*** Opening Exercise input ***
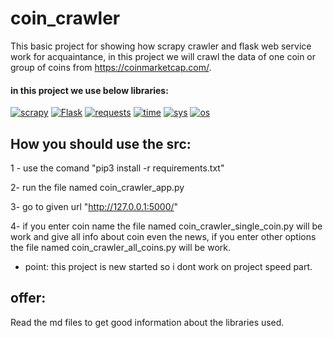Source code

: # coin_crawler
This basic project for showing how scrapy crawler and flask web service work for acquaintance, in this project we will crawl the data of one coin or group of coins from https://coinmarketcap.com/.

#### in this project we use below libraries:
<a href="https://github.com/amiriiw"><img alt="scrapy" src="https://img.shields.io/badge/scrapy-60A839?style=for-the-badge&logo=scrapy&logoColor=f5f5f5"></a>
<a href="https://github.com/amiriiw"><img alt="Flask" src="https://img.shields.io/badge/Flask-000000?style=for-the-badge&logo=flask&logoColor=f5f5f5"></a>
<a href="https://github.com/amiriiw"><img alt="requests" src="https://img.shields.io/badge/requests-333333?style=for-the-badge"></a>
<a href="https://github.com/amiriiw"><img alt="time" src="https://img.shields.io/badge/time-B366F6?style=for-the-badge"></a>
<a href="https://github.com/amiriiw"><img alt="sys" src="https://img.shields.io/badge/sys-4951F5?style=for-the-badge"></a>
<a href="https://github.com/amiriiw"><img alt="os" src="https://img.shields.io/badge/os-B10000?style=for-the-badge"></a>

## How you should use the src:
1 - use the comand "pip3 install -r requirements.txt"

2- run the file named coin_crawler_app.py 

3- go to given url "http://127.0.0.1:5000/"

4- if you enter coin name the file named coin_crawler_single_coin.py will be work and give all info about coin even the news, if you enter other options the file named coin_crawler_all_coins.py will be work.
  - point: this project is new started so i dont work on project speed part.

## offer:
Read the md files to get good information about the libraries used.
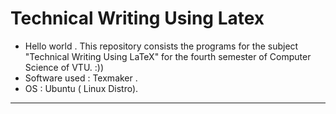 # Technical Writing Using Latex
- Hello world . This repository consists the programs for the subject "Technical Writing Using LaTeX" for the fourth semester of Computer Science of VTU. :))
- Software used : Texmaker .
- OS : Ubuntu ( Linux Distro).
------------------------------------------------------
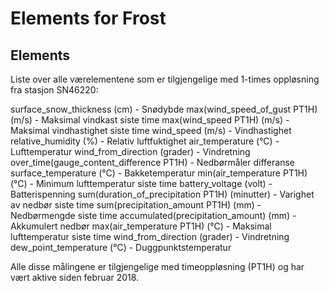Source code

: # Elements for Frost

## Elements

Liste over alle værelementene som er tilgjengelige med 1-times oppløsning fra stasjon SN46220:

surface_snow_thickness (cm) - Snødybde
max(wind_speed_of_gust PT1H) (m/s) - Maksimal vindkast siste time
max(wind_speed PT1H) (m/s) - Maksimal vindhastighet siste time
wind_speed (m/s) - Vindhastighet
relative_humidity (%) - Relativ luftfuktighet
air_temperature (°C) - Lufttemperatur
wind_from_direction (grader) - Vindretning
over_time(gauge_content_difference PT1H) - Nedbørmåler differanse
surface_temperature (°C) - Bakketemperatur
min(air_temperature PT1H) (°C) - Minimum lufttemperatur siste time
battery_voltage (volt) - Batterispenning
sum(duration_of_precipitation PT1H) (minutter) - Varighet av nedbør siste time
sum(precipitation_amount PT1H) (mm) - Nedbørmengde siste time
accumulated(precipitation_amount) (mm) - Akkumulert nedbør
max(air_temperature PT1H) (°C) - Maksimal lufttemperatur siste time
wind_from_direction (grader) - Vindretning
dew_point_temperature (°C) - Duggpunktstemperatur

Alle disse målingene er tilgjengelige med timeoppløsning (PT1H) og har vært aktive siden februar 2018.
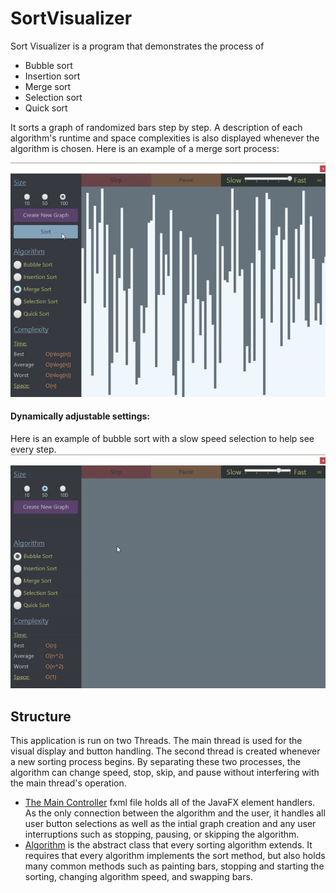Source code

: # SortVisualizer
Sort Visualizer is a program that demonstrates the process of
- Bubble sort
- Insertion sort
- Merge sort
- Selection sort
- Quick sort 

It sorts a graph of randomized bars step by step. A description of each algorithm's runtime and space complexities is also displayed whenever the algorithm is chosen. Here is an example of a merge sort process:

![Demo](mergeSortGif.gif)

#### Dynamically adjustable settings:
Here is an example of bubble sort with a slow speed selection to help see every step.
![BubbleDemo](bubbleSortGif.gif)
## Structure
This application is run on two Threads. The main thread is used for the visual display and button handling. The second thread is created whenever a new sorting process begins. By separating these two processes, the algorithm can change speed, stop, skip, and pause without interfering with the main thread's operation.
- [The Main Controller](SortVisualizer/src/application/MainController.java) fxml file holds all of the JavaFX element handlers. As the only connection between the algorithm and the user, it handles all user button selections as well as the intial graph creation and any user interruptions such as stopping, pausing, or skipping the algorithm.
- [Algorithm](SortVisualizer/src/application/SortingAlgs/Algorithm.java) is the abstract class that every sorting algorithm extends. It requires that every algorithm implements the sort method, but also holds many common methods such as painting bars, stopping and starting the sorting, changing algorithm speed, and swapping bars. 
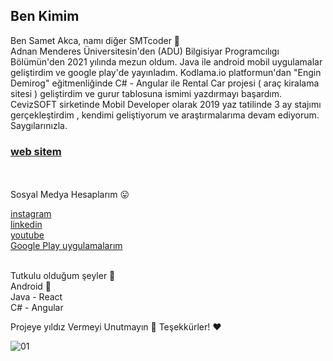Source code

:  
 <h2> Ben Kimim </h2>
 
Ben Samet Akca, namı diğer  SMTcoder 🙂 <br>
Adnan Menderes Üniversitesin'den (ADÜ) Bilgisiyar Programcılıgı Bölümün'den 2021 yılında mezun oldum. Java ile android mobil uygulamalar geliştirdim ve google play'de yayınladım. Kodlama.io platformun'dan "Engin Demirog" eğitmenliğinde C# - Angular ile Rental Car projesi ( araç kiralama sitesi ) geliştirdim ve gurur tablosuna  ismimi yazdırmayı başardım. CevizSOFT sirketinde Mobil Developer olarak 2019 yaz tatilinde 3 ay stajımı gerçekleştirdim , kendimi geliştiyorum ve araştırmalarıma devam ediyorum. Saygılarınızla.
<br>

 <h3> <a href="https://sametakca.com/">  web sitem </a> </h3> 
 
<br> <br>
Sosyal Medya Hesaplarım 😛
<br>

<a href="https://www.instagram.com/smtcoder/">
instagram
</a>
<br>

<a href="https://www.linkedin.com/in/samet-akca-2a4bbb1a8/">
linkedin
</a>
<br>

<a href="https://www.youtube.com/channel/UCZXmqpZJ3ax5Uzm0pXeVqMg">
youtube
</a>

<br>

<a href="https://play.google.com/store/apps/developer?id=Samet+Akca&gl=TR">
Google Play uygulamalarım
</a>

<br>
<br>


Tutkulu olduğum şeyler 💖
<br>
Android 🤖   <br>
Java - React <br>
C#  - Angular <br>



Projeye yıldız Vermeyi Unutmayın  🚀
Teşekkürler! ❤️

![01](https://user-images.githubusercontent.com/74311713/112488054-48bab480-8d8e-11eb-9f1e-e41efb912cc5.jpeg)




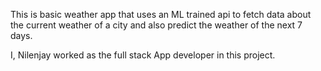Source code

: This is basic weather app that uses an ML trained api to fetch data about the current weather of a city and also predict the weather of the next 7 days.

I, Nilenjay worked as the full stack App developer in this project.
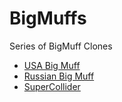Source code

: # BigMuffs
Series of BigMuff Clones

<ul>
  <li><a href="BMP_BasicClone/readme.md">USA Big Muff</a></li>
  <li><a href="BMP_RussianClone/readme.md">Russian Big Muff</a></li>
  <li><a href="BMP_SuperColliderClone/readme.md">SuperCollider</a></li>
</ul>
*** Closing Exercise input ***
[What you are asked to do]
Exact copy, no pictures. Write out the lines in the entries above, starting with the line with "and swapping bars." and going on through the line with "Ben Samet Akca, namı", keeping both.

[Answer to the problem]
- [Algorithm](SortVisualizer/src/application/SortingAlgs/Algorithm.java) is the abstract class that every sorting algorithm extends. It requires that every algorithm implements the sort method, but also holds many common methods such as painting bars, stopping and starting the sorting, changing algorithm speed, and swapping bars. 
Source code

:  
 <h2> Ben Kimim </h2>
 
Ben Samet Akca, namı diğer  SMTcoder 🙂 <br>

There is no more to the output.